By Mohamed Harees –
“The rights of every man are diminished when the rights of one man are threatened.” ~ John F. Kennedy
Although many analysts have been calling this dreaded Corona crisis, as “a great leveller” that does not discriminate in terms of social status and is not deterred by borders, UK’s BBC TV anchor Emily Maitlis, interestingly called it a myth which needs debunking. She has received quite a bit of praise on Twitter for her opening remarks on her latest Newsnight programme. She called out the language surrounding the coronavirus crisis and denounced the suggestion that the pandemic would impact everyone equally. “The disease is not a great leveller, the consequences of which everyone, rich or poor, suffers the same. Those on the front line right now — bus drivers and shelf stackers, nurses, care home workers, hospital staff and shop keepers — are disproportionately the lowest paid members of our workforce. They are more likely to catch the disease because they are more exposed. Those who live in tower blocks and small flats will find the lockdown a lot tougher. Those who work in manual jobs will be unable to work from home.”. Yes! Thus , on a closer look, the ground realities are belying this widely believed phenomenon of being a great leveller. The crisis does not affect all equally; thus ‘the great leveller’ turns out to be a sickly myth that we are all in this together.

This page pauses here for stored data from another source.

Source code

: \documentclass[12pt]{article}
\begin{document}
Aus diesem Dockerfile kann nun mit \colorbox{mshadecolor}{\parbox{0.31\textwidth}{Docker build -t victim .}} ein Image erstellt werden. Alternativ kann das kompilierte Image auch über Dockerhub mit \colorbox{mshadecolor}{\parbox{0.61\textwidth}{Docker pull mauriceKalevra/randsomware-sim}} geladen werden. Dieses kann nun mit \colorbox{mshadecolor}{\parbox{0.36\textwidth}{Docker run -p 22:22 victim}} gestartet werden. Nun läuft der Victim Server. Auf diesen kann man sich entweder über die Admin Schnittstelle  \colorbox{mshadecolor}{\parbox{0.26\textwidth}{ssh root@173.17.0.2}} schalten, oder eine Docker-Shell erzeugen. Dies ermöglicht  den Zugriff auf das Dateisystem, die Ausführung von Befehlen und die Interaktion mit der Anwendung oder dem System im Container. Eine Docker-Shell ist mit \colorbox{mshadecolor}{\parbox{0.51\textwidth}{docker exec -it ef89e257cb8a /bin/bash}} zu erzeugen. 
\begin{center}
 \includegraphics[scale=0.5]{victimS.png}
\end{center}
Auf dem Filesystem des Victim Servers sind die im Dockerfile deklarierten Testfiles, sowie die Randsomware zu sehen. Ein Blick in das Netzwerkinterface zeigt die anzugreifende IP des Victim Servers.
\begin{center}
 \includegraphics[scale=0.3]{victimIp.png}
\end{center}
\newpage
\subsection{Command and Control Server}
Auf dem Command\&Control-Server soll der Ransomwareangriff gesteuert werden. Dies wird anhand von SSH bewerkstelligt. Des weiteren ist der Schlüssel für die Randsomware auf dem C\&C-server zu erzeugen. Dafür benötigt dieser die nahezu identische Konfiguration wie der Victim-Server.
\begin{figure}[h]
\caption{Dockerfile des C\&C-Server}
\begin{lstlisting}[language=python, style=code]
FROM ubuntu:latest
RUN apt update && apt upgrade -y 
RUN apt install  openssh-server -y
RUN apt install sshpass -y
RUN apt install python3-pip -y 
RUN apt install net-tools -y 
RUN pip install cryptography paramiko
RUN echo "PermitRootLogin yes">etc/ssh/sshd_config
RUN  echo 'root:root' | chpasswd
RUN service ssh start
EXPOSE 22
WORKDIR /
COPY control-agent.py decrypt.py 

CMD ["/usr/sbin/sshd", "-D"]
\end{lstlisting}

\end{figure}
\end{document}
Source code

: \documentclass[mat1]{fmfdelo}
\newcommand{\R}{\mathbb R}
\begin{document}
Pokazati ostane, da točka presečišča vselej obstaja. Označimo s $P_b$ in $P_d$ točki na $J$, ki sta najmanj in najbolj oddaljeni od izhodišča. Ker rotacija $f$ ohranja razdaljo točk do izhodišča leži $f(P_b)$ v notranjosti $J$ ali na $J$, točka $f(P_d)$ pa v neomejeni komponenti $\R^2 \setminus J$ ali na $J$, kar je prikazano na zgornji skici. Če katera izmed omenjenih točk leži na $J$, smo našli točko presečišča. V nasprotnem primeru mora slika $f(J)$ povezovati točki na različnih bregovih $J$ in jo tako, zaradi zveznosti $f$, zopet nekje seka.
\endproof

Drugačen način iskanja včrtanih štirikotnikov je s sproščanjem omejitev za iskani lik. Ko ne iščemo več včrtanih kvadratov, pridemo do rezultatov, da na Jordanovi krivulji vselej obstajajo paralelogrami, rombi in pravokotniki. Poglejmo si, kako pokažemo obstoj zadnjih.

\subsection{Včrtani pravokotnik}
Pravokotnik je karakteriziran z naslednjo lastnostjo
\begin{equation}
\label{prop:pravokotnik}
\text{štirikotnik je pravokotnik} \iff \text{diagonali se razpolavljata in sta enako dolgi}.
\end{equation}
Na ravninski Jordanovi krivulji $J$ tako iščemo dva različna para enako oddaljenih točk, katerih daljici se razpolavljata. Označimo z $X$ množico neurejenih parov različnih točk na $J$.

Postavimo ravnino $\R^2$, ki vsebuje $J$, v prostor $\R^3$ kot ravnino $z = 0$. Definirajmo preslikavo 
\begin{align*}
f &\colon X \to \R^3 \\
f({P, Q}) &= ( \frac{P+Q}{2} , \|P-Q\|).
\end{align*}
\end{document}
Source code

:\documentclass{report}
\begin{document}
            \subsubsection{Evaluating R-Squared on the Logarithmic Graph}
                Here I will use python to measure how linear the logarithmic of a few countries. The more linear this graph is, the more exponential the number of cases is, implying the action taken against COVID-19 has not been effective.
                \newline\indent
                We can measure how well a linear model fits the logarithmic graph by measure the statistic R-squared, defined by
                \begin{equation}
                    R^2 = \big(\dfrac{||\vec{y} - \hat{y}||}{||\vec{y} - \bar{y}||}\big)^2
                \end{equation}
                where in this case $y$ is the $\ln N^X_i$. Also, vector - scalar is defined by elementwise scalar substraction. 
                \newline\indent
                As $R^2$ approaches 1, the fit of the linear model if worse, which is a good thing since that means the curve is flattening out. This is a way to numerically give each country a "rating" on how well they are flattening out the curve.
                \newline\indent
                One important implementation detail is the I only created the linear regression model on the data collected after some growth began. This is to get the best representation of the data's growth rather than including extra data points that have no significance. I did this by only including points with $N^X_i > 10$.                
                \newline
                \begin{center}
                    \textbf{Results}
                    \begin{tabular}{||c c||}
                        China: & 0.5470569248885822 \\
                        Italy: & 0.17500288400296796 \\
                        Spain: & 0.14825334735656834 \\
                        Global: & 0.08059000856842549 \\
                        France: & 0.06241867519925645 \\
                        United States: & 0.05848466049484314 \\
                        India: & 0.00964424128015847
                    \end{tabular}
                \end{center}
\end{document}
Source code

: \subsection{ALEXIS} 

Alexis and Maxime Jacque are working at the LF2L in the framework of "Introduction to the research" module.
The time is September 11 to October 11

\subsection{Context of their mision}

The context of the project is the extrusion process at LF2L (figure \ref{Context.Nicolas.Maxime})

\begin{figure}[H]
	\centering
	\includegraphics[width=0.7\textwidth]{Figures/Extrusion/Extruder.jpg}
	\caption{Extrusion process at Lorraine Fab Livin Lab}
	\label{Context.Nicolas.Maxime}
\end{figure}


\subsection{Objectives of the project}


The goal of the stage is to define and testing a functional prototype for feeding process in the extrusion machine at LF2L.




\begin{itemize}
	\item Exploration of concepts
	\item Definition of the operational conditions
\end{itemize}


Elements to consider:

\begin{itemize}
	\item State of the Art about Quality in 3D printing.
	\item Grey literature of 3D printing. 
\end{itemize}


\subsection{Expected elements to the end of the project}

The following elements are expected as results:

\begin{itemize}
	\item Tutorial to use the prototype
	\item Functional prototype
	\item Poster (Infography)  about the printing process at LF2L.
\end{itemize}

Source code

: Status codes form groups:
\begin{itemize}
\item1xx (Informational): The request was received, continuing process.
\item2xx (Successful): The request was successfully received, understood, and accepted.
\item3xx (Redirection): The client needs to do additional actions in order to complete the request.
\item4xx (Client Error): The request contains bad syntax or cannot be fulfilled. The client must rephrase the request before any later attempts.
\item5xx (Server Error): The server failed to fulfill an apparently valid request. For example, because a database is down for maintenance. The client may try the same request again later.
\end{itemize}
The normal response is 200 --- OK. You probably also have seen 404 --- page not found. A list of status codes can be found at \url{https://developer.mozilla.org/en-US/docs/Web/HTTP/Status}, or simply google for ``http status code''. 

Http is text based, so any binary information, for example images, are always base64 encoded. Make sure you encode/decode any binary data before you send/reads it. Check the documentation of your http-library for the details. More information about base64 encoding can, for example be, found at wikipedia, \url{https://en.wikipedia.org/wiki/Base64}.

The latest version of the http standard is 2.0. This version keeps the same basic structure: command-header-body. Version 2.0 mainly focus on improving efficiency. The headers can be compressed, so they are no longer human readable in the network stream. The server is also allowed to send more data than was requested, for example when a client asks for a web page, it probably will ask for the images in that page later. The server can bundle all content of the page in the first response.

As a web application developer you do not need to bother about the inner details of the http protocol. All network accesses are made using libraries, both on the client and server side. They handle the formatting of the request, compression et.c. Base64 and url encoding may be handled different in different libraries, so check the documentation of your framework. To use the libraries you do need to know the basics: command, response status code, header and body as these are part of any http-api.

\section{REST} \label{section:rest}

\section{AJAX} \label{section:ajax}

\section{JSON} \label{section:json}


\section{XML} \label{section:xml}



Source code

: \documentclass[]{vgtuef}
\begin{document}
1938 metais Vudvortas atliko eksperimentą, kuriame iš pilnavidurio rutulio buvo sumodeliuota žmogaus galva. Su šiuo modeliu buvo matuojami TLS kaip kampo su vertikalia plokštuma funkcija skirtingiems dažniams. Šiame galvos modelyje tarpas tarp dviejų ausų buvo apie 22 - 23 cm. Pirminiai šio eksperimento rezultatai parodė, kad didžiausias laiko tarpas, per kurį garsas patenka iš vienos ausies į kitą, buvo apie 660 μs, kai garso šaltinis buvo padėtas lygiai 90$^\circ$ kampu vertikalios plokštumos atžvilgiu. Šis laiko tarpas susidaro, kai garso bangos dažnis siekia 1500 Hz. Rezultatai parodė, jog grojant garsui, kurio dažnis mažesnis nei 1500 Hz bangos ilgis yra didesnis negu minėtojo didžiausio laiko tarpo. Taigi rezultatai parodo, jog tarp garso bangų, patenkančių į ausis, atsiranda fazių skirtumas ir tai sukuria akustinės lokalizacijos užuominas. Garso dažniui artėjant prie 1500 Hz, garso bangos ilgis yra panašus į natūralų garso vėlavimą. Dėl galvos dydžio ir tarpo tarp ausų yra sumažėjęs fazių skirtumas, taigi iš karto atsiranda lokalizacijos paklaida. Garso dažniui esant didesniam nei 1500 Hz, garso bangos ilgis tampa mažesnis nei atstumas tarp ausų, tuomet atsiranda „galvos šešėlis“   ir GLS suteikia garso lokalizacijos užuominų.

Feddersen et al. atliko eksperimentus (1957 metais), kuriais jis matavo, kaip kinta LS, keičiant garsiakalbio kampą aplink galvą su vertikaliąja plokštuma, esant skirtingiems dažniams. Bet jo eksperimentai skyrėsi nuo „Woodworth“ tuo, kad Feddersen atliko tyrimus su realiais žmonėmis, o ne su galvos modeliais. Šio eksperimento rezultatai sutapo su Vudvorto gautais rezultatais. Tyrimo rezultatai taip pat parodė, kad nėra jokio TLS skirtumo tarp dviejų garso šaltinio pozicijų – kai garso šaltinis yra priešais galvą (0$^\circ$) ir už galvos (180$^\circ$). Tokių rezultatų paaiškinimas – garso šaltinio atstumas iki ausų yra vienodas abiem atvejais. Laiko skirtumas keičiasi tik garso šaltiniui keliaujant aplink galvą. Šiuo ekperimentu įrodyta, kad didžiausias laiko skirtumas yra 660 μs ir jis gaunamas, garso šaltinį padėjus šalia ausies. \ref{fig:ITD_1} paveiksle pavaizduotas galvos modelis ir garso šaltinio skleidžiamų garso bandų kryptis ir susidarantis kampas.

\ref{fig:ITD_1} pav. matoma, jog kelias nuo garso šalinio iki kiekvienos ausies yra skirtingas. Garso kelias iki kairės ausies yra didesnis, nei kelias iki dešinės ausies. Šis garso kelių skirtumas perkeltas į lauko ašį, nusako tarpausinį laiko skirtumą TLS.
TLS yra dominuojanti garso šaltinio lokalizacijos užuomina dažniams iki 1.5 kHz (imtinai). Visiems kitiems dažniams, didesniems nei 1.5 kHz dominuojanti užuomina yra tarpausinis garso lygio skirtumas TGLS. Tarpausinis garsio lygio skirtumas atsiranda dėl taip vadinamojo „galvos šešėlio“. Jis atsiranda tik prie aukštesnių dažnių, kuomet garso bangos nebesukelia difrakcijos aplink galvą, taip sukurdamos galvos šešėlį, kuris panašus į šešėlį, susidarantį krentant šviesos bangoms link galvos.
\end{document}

Of course, this is the first crisis in our living memory where all of us are truly in it together. Privileged people are feeling very vulnerable for the first time. However, although the virus doesn’t discriminate, we do know that certain groups appear to be at greater risk of severe illness and death. For some, this is a time of grand inconvenience, of undoubted stress, of a self-evident loss of freedom. For others, this is both a national and personal disaster, a present defined by turmoil and of futures snatched away. When risk and uncertainty affects the wealthy, the welfare of vulnerable people may be neglected. According to the WHO, older people and people with pre-existing medical conditions (such as asthma, diabetes or heart disease) seem to be more vulnerable to becoming severely ill with the virus. People living in poverty and homelessness will find it much harder to access preventive measures. They may be working on zero-hour contracts, reliant on benefits and subject to punitive measures for example in the UK, under the system of Universal Credit. Millions of daily wage workers are queuing up to obtain government hand-outs in the developing countries. Wide appeals by the health authorities that people should stay at home if they’re feeling unwell or begin to stockpile food in response to the coronavirus outbreak may be well-intentioned guidance, but it may also fail to take into account the most vulnerable groups of society. It is an amplifier of existing inequalities, injustices and insecurities. As the pandemic spreads far and wide, nations are facing the grim reality of undergoing the devastating impact it is having now on families, friends and communities, and will continue to have into the unforeseeable future, precipitating a serious human rights crisis.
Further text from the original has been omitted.